Magnesium (Mg2+) has antagonistic properties to calcium (Ca2+) and has been termed the
physiologic Ca2+ blocker. Synthetic Ca2+ channel blockers are extensively used as
anti-hypertensive agents. It is hypothesised that when administered in combination
synthetic Ca2+ channel blockers and Mg are synergistic in the treatment of hypertension.
Touyz-RM
Med-Hypotheses. 1991 Oct; 36(2): 140-1

The
effect of magnesium on maternal blood pressure in pregnancy-induced hypertension. A
randomized double-blind placebo-controlled trial.
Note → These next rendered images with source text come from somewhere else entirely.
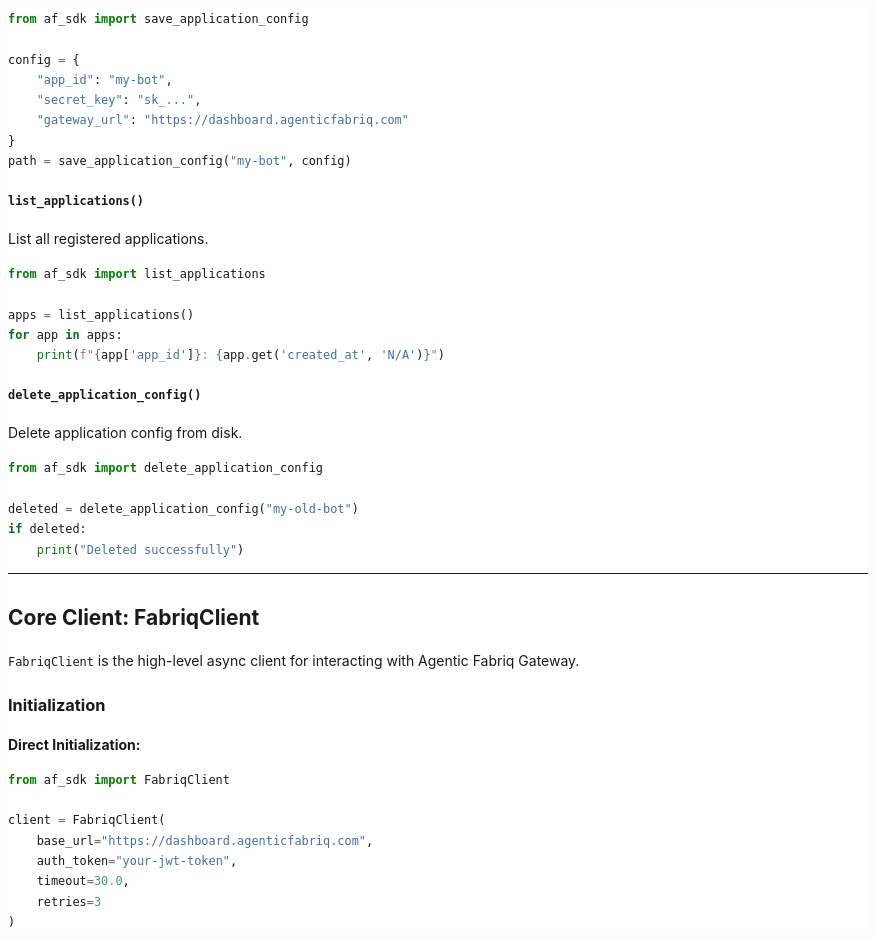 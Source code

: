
 ```python
from af_sdk import save_application_config

config = {
    "app_id": "my-bot",
    "secret_key": "sk_...",
    "gateway_url": "https://dashboard.agenticfabriq.com"
}
path = save_application_config("my-bot", config)
```

#### `list_applications()`

List all registered applications.

```python
from af_sdk import list_applications

apps = list_applications()
for app in apps:
    print(f"{app['app_id']}: {app.get('created_at', 'N/A')}")
```

#### `delete_application_config()`

Delete application config from disk.

```python
from af_sdk import delete_application_config

deleted = delete_application_config("my-old-bot")
if deleted:
    print("Deleted successfully")
```

---

## Core Client: FabriqClient

`FabriqClient` is the high-level async client for interacting with Agentic Fabriq Gateway.

### Initialization

**Direct Initialization:**
```python
from af_sdk import FabriqClient

client = FabriqClient(
    base_url="https://dashboard.agenticfabriq.com",
    auth_token="your-jwt-token",
    timeout=30.0,
    retries=3
)
```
The effects of magnesium were compared with those of placebo in a randomized
double-blind controlled study of 58 patients with pregnancy-induced hypertension, of whom
27 received magnesium and 31 placebo. Twenty patients in each group were nulliparas. The
treatment comprised 48 h of either intravenous magnesium or placebo infusion followed by
daily oral magnesium or placebo tablets until one day after delivery. Magnesium
supplementation significantly reduced maternal mean arterial blood pressure (MAP). The
gestational age at delivery was the same in both groups, whereas the relative fetal birth
weight among nulliparas was reduced in the placebo group. Unbalanced analyses of variance
suggested an influence of magnesium supplement on birth weight. The infants in the
magnesium supplemented group spent fewer days in the neonatal intensive care unit. There
were no perinatal deaths. Magnesium appeared to be beneficial in the management of
pregnancy-induced hypertension. The better outcome associated with magnesium
supplementation may not have been due to reduction of MAP and further studies are needed
to clarify whether magnesium influences birth weight.
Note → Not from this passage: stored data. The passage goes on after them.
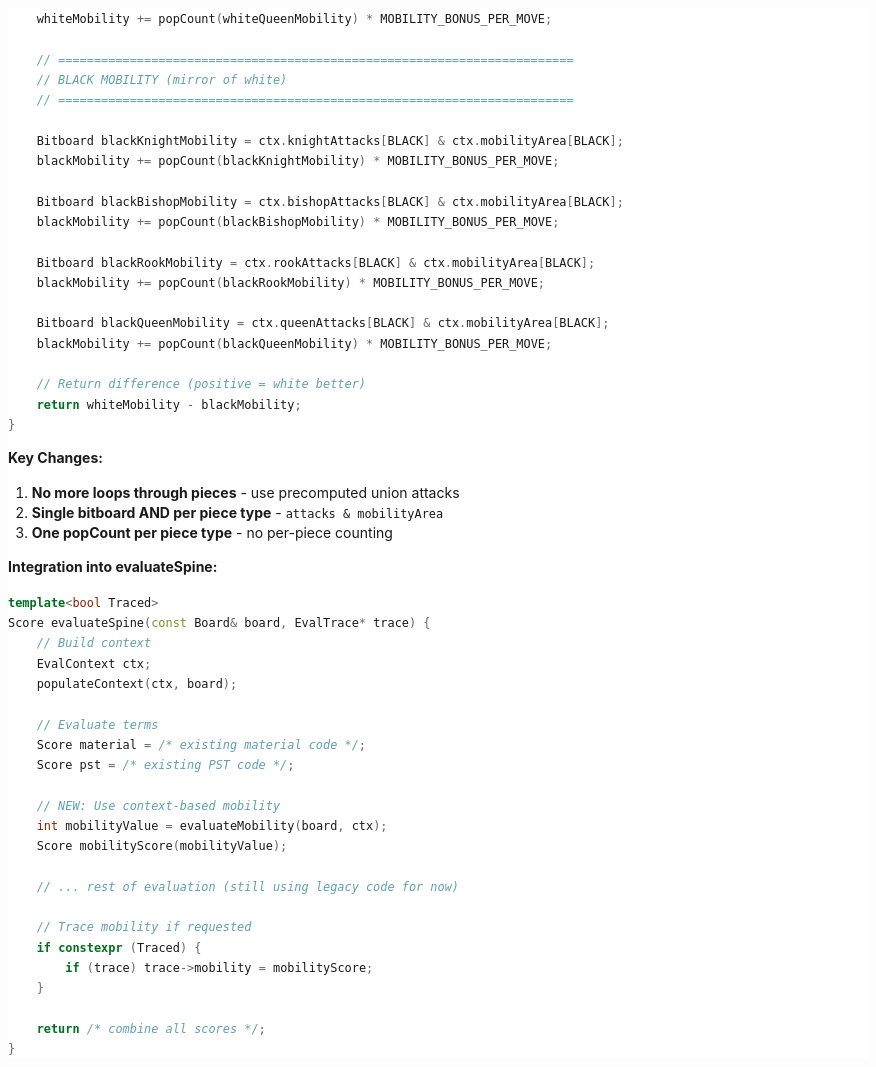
 ```cpp
    whiteMobility += popCount(whiteQueenMobility) * MOBILITY_BONUS_PER_MOVE;

    // ========================================================================
    // BLACK MOBILITY (mirror of white)
    // ========================================================================

    Bitboard blackKnightMobility = ctx.knightAttacks[BLACK] & ctx.mobilityArea[BLACK];
    blackMobility += popCount(blackKnightMobility) * MOBILITY_BONUS_PER_MOVE;

    Bitboard blackBishopMobility = ctx.bishopAttacks[BLACK] & ctx.mobilityArea[BLACK];
    blackMobility += popCount(blackBishopMobility) * MOBILITY_BONUS_PER_MOVE;

    Bitboard blackRookMobility = ctx.rookAttacks[BLACK] & ctx.mobilityArea[BLACK];
    blackMobility += popCount(blackRookMobility) * MOBILITY_BONUS_PER_MOVE;

    Bitboard blackQueenMobility = ctx.queenAttacks[BLACK] & ctx.mobilityArea[BLACK];
    blackMobility += popCount(blackQueenMobility) * MOBILITY_BONUS_PER_MOVE;

    // Return difference (positive = white better)
    return whiteMobility - blackMobility;
}
```

**Key Changes:**
1. **No more loops through pieces** - use precomputed union attacks
2. **Single bitboard AND per piece type** - `attacks & mobilityArea`
3. **One popCount per piece type** - no per-piece counting

**Integration into evaluateSpine:**
```cpp
template<bool Traced>
Score evaluateSpine(const Board& board, EvalTrace* trace) {
    // Build context
    EvalContext ctx;
    populateContext(ctx, board);

    // Evaluate terms
    Score material = /* existing material code */;
    Score pst = /* existing PST code */;

    // NEW: Use context-based mobility
    int mobilityValue = evaluateMobility(board, ctx);
    Score mobilityScore(mobilityValue);

    // ... rest of evaluation (still using legacy code for now)

    // Trace mobility if requested
    if constexpr (Traced) {
        if (trace) trace->mobility = mobilityScore;
    }

    return /* combine all scores */;
}
```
Rudnicki-M; Frolich-A; Rasmussen-WF; McNair-P
Acta-Obstet-Gynecol-Scand. 1991; 70(6): 445-50

Minerals
and blood pressure.
The mineral elements sodium, potassium, calcium and magnesium play a central role in
the normal regulation of blood pressure. In particular, these mineral elements have
important interrelationships in the control of arterial resistance. These elements,
especially sodium and potassium, also regulate the fluid balance of the body and, hence,
influence the cardiac output. Evidence shows that the present levels of intake of mineral
elements are not optimum for maintaining normal blood pressure but predispose to the
development of arterial hypertension. Research results suggest that without sodium
chloride (common salt) and other sodium compounds being added to the diet arterial
hypertension would be virtually non existent. Moreover, blood pressure would not rise with
age. In communities with a high consumption of added sodium, a high intake of potassium
and, possibly, magnesium seem to protect against the development of arterial hypertension
and the rise of blood pressure with age. A marked reduction of sodium intake is effective
in treating even severe hypertension. A moderate restriction of sodium intake or an
increase in potassium intake exert remarkable antihypertensive effects, at least in some
hypertensive patients. Magnesium and possibly also calcium supplements may be effective in
reducing blood pressure in some hypertensives. In hypertensive patients treated with drugs
sodium restriction and potassium and magnesium supplementation enhance the therapeutic
effect, reduce the number and dosage, and lessen the adverse effects of prescribed
antihypertensive drugs. Hence, a fall in sodium consumption and increases in potassium and
magnesium consumption are useful in preventing and treating arterial hypertension.